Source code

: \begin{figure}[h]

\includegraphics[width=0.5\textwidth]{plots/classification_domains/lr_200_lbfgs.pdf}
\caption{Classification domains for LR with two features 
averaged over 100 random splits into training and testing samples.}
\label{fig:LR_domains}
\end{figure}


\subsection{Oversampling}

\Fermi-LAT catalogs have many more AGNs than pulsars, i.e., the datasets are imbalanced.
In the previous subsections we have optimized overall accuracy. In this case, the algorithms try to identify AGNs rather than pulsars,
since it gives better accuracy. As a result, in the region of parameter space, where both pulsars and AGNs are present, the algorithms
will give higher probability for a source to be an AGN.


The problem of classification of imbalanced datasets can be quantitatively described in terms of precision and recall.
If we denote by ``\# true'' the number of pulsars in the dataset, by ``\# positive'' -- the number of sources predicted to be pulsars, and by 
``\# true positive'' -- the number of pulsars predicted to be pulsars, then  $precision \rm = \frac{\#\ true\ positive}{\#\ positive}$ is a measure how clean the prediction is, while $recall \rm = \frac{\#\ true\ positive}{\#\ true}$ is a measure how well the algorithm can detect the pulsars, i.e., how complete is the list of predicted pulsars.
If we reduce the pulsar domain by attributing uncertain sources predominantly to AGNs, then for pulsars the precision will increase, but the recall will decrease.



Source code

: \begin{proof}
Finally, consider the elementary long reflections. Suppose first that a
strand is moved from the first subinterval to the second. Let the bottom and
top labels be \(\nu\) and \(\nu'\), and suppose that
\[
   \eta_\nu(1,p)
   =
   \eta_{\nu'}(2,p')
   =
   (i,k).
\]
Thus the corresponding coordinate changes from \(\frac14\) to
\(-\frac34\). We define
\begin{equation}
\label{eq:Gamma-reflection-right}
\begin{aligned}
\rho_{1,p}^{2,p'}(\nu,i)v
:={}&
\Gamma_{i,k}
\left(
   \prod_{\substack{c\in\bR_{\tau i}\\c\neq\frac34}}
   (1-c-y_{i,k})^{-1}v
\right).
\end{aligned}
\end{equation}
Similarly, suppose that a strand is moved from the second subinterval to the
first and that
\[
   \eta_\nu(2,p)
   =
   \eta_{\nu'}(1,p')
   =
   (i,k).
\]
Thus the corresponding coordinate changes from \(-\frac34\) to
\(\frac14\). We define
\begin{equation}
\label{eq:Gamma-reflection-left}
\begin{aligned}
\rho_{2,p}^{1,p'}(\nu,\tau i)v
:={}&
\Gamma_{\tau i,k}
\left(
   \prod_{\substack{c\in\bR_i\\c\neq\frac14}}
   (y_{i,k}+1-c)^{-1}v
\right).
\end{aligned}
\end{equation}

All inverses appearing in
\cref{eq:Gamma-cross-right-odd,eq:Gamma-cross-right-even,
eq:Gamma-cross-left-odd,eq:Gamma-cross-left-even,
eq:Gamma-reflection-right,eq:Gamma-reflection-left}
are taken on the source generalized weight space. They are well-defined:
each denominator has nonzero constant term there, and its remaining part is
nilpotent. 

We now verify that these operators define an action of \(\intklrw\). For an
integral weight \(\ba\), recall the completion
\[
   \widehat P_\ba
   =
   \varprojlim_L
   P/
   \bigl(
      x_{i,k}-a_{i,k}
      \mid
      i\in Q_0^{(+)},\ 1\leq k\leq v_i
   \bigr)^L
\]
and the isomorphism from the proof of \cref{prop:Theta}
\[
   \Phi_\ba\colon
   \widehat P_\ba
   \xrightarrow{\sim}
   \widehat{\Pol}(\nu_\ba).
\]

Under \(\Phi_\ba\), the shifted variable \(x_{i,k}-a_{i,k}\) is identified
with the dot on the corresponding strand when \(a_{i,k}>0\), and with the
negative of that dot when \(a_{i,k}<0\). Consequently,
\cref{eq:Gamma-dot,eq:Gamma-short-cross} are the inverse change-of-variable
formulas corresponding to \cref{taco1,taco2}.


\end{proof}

[Work required]
For the material, state how many lines include the string "left"; the answer is that number alone.

[Result for this exercise]
5